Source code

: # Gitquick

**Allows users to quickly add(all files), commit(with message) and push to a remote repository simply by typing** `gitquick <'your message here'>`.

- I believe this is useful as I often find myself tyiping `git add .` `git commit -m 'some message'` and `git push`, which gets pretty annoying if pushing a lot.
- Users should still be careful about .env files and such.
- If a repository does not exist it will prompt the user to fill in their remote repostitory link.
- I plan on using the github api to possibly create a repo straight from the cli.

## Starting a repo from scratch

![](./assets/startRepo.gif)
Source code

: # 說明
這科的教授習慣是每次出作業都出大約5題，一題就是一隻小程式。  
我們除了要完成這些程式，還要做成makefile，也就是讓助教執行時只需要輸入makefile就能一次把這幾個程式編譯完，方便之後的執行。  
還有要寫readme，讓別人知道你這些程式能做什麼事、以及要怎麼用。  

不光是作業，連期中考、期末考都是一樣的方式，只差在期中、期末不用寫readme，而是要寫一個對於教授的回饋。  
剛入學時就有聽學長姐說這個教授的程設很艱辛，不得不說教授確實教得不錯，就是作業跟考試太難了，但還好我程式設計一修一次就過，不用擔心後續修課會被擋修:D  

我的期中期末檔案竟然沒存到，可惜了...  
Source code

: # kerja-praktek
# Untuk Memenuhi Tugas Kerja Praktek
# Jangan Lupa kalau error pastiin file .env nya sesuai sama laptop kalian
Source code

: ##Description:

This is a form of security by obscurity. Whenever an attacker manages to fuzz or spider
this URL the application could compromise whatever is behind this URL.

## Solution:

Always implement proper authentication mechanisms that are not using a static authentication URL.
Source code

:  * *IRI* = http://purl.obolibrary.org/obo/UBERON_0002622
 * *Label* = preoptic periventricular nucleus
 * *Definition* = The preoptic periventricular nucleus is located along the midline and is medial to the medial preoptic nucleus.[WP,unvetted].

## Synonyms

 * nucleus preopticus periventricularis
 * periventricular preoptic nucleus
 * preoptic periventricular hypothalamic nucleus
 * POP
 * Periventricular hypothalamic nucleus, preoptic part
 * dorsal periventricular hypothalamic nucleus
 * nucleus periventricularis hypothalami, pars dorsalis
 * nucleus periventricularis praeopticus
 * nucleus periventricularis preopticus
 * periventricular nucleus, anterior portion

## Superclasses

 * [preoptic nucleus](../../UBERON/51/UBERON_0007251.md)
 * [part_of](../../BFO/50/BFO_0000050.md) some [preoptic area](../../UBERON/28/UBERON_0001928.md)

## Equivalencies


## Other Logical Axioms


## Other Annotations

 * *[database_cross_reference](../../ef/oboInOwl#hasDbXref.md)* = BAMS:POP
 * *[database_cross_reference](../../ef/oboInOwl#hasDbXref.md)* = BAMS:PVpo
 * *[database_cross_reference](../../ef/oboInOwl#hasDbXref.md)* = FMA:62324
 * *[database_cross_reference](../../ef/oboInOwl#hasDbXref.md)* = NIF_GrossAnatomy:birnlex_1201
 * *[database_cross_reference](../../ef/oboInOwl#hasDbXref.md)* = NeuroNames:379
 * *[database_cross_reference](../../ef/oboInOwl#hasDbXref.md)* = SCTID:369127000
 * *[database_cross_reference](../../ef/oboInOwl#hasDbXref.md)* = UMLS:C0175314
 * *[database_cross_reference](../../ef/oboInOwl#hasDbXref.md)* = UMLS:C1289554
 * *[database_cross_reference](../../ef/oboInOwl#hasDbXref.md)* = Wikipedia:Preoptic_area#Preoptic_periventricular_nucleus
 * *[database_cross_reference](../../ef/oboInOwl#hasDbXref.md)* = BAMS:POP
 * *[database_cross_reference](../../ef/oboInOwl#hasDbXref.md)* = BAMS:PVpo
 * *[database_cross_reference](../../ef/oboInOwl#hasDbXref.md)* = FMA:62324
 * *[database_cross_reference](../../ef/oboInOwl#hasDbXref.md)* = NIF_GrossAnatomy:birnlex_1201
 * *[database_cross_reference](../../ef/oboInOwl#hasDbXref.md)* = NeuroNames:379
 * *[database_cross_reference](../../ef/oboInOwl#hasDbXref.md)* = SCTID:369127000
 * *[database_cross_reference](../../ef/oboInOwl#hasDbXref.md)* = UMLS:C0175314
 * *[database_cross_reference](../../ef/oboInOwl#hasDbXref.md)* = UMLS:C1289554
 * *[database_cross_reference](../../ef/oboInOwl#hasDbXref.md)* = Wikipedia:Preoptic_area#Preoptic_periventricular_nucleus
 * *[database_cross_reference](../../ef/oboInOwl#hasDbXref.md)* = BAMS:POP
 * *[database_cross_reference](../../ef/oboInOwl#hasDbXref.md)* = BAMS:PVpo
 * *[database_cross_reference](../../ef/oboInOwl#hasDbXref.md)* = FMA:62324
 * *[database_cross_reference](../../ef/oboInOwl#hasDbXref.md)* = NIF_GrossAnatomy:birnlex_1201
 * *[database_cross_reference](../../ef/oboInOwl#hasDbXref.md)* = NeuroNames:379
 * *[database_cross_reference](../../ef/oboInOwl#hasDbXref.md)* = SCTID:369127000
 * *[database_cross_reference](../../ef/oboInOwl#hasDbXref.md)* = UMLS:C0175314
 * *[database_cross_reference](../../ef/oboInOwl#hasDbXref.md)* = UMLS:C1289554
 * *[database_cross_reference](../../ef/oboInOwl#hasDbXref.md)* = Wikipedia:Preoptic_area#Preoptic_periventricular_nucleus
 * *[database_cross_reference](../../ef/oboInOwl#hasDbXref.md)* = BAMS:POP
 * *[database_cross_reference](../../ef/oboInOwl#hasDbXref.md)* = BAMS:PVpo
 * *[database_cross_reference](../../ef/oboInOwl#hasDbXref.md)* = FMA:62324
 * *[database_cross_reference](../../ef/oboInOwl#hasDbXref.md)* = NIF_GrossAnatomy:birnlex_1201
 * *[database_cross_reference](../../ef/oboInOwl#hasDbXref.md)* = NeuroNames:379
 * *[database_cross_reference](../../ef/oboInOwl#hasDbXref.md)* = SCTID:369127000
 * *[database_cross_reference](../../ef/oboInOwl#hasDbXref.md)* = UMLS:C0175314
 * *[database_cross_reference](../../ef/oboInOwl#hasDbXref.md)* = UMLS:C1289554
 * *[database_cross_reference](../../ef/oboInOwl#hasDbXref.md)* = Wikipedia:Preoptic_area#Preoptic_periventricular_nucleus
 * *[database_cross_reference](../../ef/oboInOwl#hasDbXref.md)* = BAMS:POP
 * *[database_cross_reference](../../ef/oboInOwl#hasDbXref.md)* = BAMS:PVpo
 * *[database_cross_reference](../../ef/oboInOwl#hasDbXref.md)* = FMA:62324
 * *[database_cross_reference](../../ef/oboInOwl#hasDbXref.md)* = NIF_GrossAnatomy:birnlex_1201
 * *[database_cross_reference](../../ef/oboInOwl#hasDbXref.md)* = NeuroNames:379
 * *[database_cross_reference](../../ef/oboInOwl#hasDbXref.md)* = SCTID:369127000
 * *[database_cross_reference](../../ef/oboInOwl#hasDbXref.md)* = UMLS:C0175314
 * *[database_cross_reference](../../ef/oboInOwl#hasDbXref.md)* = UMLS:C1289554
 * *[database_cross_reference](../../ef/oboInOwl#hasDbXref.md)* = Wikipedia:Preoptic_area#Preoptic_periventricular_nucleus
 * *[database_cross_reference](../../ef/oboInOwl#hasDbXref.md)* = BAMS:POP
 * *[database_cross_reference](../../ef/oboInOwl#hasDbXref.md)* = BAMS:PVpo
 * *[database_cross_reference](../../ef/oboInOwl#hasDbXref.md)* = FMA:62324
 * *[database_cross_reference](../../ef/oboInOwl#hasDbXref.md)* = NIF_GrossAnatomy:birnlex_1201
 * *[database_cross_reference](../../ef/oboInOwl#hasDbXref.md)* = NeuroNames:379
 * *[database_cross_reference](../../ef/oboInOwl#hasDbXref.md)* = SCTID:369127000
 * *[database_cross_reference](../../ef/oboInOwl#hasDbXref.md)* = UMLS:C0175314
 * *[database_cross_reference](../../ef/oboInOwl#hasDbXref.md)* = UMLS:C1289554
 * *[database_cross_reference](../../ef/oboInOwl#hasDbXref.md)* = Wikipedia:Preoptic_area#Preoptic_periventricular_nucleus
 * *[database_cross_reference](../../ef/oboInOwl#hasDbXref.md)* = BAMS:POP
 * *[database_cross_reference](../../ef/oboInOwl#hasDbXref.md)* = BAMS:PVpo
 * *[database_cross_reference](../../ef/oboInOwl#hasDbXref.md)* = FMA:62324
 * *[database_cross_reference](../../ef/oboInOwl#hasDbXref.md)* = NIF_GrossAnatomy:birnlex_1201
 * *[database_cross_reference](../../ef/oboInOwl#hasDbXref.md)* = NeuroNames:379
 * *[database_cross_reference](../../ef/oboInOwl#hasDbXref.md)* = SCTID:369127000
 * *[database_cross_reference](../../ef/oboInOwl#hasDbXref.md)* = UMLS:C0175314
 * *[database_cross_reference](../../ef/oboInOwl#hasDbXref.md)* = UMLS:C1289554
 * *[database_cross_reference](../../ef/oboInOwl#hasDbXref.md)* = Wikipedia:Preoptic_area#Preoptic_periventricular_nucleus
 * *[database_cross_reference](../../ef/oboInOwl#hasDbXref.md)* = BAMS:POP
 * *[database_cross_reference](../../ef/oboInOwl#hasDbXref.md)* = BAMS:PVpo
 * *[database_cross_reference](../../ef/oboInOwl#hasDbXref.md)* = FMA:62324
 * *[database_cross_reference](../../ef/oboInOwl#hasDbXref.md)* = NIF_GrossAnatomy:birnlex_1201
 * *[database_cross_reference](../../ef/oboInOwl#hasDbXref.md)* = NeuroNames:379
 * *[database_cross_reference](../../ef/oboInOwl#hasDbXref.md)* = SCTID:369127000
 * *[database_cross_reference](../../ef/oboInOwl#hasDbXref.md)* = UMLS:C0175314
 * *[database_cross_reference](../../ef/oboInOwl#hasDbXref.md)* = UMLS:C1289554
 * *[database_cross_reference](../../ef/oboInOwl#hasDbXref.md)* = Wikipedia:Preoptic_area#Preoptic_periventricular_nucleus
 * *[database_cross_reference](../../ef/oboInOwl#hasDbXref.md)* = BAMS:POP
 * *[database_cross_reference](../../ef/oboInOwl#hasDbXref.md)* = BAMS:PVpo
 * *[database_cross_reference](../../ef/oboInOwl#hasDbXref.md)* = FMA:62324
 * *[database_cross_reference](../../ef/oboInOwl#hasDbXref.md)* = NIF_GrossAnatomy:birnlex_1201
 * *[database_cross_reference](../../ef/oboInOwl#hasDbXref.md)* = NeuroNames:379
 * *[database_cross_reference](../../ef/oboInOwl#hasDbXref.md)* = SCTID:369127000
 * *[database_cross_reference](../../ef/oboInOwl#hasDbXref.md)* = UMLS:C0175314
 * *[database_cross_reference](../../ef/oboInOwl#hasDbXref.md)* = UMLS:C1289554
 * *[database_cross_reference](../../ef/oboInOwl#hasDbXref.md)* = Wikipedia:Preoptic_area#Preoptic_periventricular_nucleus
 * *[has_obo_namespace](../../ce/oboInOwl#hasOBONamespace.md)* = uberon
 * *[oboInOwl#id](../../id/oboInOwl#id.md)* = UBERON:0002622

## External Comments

────────

> **What is being asked**:
In the listing above, please print only the lines from the first one to the line where "users to quickly" appears, exactly as written, both of those lines included.

> **Response to this task**:
Source code

: # Gitquick

**Allows users to quickly add(all files), commit(with message) and push to a remote repository simply by typing** `gitquick <'your message here'>`.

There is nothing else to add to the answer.